▶
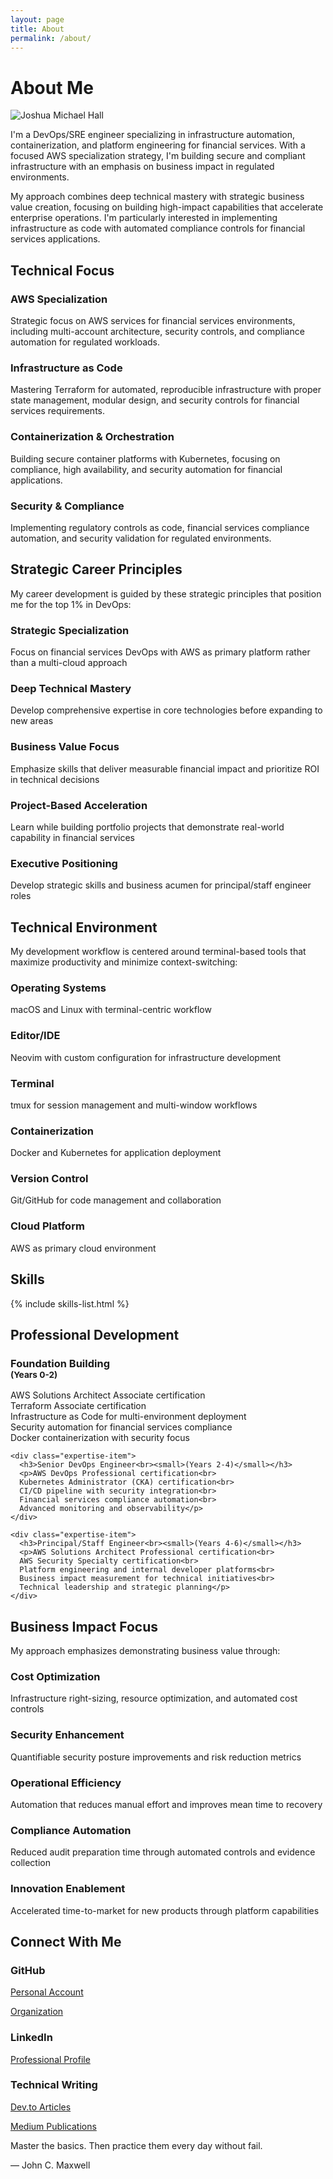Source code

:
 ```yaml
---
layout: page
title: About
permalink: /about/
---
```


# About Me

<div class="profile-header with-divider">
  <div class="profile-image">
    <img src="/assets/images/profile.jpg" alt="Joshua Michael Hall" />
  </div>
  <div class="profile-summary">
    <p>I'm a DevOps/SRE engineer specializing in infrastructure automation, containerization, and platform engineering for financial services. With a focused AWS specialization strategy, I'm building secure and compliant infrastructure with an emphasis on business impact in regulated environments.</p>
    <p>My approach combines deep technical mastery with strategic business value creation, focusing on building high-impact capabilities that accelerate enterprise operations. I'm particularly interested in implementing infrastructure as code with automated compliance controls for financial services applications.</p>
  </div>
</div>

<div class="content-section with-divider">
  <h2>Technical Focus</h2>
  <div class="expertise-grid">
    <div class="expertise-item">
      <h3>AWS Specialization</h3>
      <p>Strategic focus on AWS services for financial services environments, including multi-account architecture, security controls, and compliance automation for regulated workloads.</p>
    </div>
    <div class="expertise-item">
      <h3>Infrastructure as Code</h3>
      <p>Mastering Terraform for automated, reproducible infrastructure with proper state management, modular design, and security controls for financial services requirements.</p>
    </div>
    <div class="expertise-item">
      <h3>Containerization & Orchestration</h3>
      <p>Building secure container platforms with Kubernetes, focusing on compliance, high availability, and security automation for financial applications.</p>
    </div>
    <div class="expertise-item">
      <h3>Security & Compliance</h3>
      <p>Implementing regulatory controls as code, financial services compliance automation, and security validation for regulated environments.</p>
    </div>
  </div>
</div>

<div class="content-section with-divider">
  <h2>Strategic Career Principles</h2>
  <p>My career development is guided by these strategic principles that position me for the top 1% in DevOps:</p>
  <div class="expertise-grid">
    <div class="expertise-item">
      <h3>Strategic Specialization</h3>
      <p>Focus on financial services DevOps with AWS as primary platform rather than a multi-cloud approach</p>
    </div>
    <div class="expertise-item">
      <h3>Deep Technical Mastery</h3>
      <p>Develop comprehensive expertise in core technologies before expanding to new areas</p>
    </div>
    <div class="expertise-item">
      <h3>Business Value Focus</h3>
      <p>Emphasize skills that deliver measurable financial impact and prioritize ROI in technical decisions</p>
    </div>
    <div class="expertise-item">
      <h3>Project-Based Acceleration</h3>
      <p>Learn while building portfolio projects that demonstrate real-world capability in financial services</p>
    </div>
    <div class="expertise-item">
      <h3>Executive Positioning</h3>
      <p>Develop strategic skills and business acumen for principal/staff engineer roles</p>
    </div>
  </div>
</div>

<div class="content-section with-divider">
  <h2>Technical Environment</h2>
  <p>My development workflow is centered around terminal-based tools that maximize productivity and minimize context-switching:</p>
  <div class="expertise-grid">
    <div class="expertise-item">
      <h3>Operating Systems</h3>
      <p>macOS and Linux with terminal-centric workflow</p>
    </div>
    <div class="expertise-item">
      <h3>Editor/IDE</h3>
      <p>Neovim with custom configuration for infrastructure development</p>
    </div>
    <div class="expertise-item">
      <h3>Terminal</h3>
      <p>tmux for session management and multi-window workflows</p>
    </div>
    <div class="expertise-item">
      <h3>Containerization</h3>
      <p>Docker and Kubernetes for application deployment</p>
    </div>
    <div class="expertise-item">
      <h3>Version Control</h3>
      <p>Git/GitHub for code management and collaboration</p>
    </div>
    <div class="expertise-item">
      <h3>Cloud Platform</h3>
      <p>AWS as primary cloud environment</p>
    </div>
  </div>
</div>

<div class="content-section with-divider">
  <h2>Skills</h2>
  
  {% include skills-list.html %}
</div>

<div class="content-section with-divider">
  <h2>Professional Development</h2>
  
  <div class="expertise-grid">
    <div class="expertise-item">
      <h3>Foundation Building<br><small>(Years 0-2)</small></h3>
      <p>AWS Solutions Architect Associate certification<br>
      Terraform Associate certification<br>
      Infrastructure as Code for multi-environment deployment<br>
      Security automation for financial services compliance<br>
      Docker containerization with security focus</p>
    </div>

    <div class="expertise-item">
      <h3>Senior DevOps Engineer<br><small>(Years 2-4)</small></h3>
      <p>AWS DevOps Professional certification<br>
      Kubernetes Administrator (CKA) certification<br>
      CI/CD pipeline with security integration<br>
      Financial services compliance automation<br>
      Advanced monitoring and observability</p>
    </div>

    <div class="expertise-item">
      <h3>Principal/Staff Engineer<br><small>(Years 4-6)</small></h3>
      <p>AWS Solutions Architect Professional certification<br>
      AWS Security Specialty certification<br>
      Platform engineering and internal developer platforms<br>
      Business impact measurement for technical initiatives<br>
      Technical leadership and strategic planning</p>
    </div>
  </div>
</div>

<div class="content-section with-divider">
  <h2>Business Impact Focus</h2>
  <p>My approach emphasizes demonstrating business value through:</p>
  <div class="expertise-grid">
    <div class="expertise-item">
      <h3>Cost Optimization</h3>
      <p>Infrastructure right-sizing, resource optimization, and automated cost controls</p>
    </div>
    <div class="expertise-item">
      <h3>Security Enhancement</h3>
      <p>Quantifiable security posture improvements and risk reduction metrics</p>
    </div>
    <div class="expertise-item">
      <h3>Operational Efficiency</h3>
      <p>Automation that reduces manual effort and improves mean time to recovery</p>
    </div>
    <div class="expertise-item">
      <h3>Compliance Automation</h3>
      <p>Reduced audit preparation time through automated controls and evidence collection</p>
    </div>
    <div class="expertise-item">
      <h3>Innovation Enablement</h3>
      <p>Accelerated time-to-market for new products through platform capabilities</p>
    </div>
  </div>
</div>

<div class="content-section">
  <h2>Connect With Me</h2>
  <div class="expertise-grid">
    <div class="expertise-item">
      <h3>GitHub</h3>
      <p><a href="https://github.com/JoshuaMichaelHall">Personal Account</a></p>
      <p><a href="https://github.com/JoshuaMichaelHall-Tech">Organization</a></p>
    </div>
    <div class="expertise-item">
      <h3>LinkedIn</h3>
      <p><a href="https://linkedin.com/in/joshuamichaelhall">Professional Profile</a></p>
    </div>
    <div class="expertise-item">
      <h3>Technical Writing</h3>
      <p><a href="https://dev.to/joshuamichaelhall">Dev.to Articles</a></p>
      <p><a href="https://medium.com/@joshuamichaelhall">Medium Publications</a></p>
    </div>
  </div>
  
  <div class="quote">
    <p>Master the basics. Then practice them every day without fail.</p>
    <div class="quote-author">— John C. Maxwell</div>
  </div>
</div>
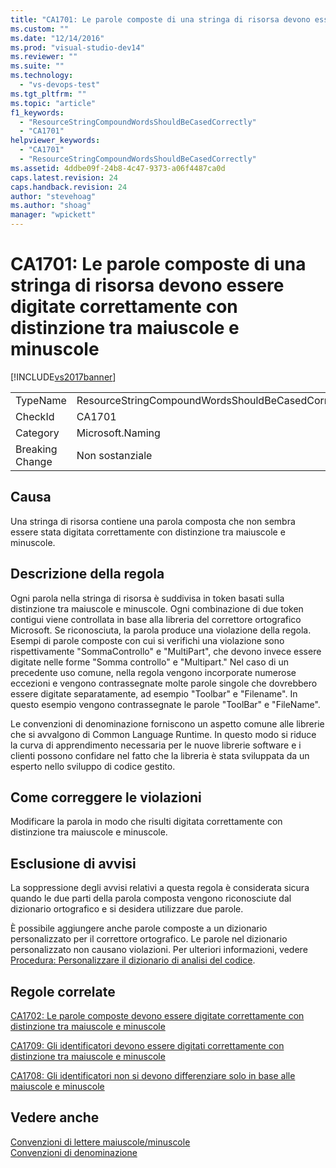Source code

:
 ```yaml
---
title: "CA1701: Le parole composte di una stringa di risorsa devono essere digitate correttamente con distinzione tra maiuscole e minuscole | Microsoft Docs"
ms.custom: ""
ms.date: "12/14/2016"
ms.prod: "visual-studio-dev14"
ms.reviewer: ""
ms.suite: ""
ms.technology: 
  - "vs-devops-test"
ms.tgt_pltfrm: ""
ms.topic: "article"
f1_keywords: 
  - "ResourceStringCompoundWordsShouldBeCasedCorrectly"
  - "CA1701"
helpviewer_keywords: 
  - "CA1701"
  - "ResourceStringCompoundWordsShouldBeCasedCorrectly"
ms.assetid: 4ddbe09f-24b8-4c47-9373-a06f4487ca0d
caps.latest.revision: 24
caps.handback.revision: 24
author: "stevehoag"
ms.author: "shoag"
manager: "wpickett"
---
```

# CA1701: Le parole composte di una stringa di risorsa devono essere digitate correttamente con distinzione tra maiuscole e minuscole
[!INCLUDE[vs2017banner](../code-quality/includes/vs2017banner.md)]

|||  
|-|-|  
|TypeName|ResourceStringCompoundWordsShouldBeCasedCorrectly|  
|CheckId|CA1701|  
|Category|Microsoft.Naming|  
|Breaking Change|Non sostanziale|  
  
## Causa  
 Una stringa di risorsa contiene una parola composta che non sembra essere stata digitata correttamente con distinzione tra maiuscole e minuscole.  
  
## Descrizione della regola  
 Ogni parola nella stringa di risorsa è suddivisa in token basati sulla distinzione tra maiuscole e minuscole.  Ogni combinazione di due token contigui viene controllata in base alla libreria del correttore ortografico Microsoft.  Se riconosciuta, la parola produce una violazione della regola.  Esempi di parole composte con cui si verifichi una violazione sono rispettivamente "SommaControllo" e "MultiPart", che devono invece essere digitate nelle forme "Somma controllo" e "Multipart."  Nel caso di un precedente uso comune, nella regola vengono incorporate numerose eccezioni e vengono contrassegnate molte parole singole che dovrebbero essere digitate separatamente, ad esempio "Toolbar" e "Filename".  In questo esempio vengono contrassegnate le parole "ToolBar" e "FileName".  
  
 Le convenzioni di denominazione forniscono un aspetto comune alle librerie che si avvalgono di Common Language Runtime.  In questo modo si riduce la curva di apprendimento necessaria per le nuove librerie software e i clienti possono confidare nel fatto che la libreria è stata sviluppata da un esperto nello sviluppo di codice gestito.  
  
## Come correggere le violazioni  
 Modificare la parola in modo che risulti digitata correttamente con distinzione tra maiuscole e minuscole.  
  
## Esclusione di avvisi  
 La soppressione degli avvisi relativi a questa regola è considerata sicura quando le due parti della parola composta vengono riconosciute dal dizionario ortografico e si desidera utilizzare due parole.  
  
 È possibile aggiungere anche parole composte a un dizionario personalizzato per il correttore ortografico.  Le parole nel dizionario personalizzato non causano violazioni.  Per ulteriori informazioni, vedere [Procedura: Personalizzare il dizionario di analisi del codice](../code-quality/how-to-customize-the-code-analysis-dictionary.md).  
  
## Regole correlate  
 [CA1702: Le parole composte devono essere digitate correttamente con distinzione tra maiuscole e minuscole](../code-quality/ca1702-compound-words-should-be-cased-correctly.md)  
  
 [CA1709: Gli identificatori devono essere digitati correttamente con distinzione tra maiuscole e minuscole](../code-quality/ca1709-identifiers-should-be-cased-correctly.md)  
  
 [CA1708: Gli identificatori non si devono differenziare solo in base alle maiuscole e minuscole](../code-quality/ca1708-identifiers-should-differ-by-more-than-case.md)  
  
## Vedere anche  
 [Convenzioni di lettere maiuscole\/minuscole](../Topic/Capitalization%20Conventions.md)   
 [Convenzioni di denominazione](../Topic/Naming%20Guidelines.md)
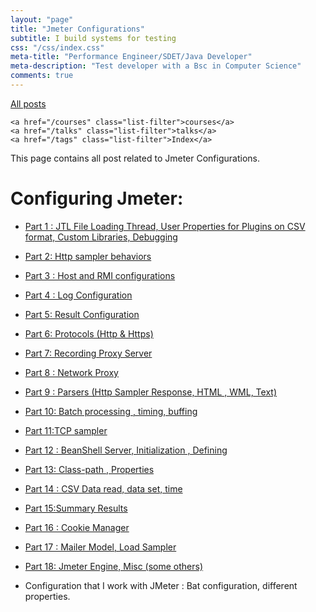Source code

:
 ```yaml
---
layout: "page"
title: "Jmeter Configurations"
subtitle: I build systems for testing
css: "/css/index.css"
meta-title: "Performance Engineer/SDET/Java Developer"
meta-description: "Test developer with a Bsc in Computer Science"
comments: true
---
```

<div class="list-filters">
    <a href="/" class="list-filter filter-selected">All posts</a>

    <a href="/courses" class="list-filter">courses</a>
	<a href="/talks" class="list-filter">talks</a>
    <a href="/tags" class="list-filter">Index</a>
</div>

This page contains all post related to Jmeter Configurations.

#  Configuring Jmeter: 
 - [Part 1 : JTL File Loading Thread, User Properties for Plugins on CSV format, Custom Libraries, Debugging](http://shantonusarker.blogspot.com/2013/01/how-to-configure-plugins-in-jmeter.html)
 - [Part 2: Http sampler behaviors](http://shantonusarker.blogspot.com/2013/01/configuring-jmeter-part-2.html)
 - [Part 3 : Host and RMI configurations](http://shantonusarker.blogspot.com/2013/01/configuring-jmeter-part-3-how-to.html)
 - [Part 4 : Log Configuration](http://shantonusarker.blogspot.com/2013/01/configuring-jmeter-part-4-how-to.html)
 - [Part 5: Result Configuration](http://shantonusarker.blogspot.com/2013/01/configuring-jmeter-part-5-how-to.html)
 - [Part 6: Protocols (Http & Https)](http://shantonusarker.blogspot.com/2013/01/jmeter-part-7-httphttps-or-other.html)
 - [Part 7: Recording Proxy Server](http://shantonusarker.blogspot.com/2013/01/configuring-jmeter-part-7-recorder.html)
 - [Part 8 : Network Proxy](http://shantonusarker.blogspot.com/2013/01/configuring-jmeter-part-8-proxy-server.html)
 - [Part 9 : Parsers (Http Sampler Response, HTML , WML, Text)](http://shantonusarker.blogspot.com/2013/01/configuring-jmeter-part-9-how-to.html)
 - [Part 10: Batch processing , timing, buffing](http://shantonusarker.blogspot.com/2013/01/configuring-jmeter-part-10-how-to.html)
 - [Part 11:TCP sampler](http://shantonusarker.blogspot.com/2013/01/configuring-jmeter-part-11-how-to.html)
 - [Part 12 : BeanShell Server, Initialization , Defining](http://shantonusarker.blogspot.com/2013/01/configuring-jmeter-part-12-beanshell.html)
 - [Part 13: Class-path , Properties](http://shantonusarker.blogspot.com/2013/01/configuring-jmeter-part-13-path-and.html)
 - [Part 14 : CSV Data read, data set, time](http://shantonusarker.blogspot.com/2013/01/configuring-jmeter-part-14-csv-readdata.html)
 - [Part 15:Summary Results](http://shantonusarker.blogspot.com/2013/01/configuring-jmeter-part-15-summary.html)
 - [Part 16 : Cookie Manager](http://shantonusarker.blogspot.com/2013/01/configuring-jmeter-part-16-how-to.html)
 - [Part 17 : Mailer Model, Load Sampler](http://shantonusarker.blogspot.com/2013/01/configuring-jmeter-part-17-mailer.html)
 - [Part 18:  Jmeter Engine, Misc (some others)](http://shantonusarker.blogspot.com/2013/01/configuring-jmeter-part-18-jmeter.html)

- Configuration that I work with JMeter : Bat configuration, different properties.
◀
▸ **TASK INSTRUCTIONS**
The output is the lines from the start of the data above through the line containing "<p>I'm a DevOps/SRE", unchanged, with any picture left out.

▸ **FINAL ANSWER**
Source code

:
 ```yaml
---
layout: page
title: About
permalink: /about/
---
```


# About Me

<div class="profile-header with-divider">
  <div class="profile-image">
    <img src="/assets/images/profile.jpg" alt="Joshua Michael Hall" />
  </div>
  <div class="profile-summary">
    <p>I'm a DevOps/SRE engineer specializing in infrastructure automation, containerization, and platform engineering for financial services. With a focused AWS specialization strategy, I'm building secure and compliant infrastructure with an emphasis on business impact in regulated environments.</p>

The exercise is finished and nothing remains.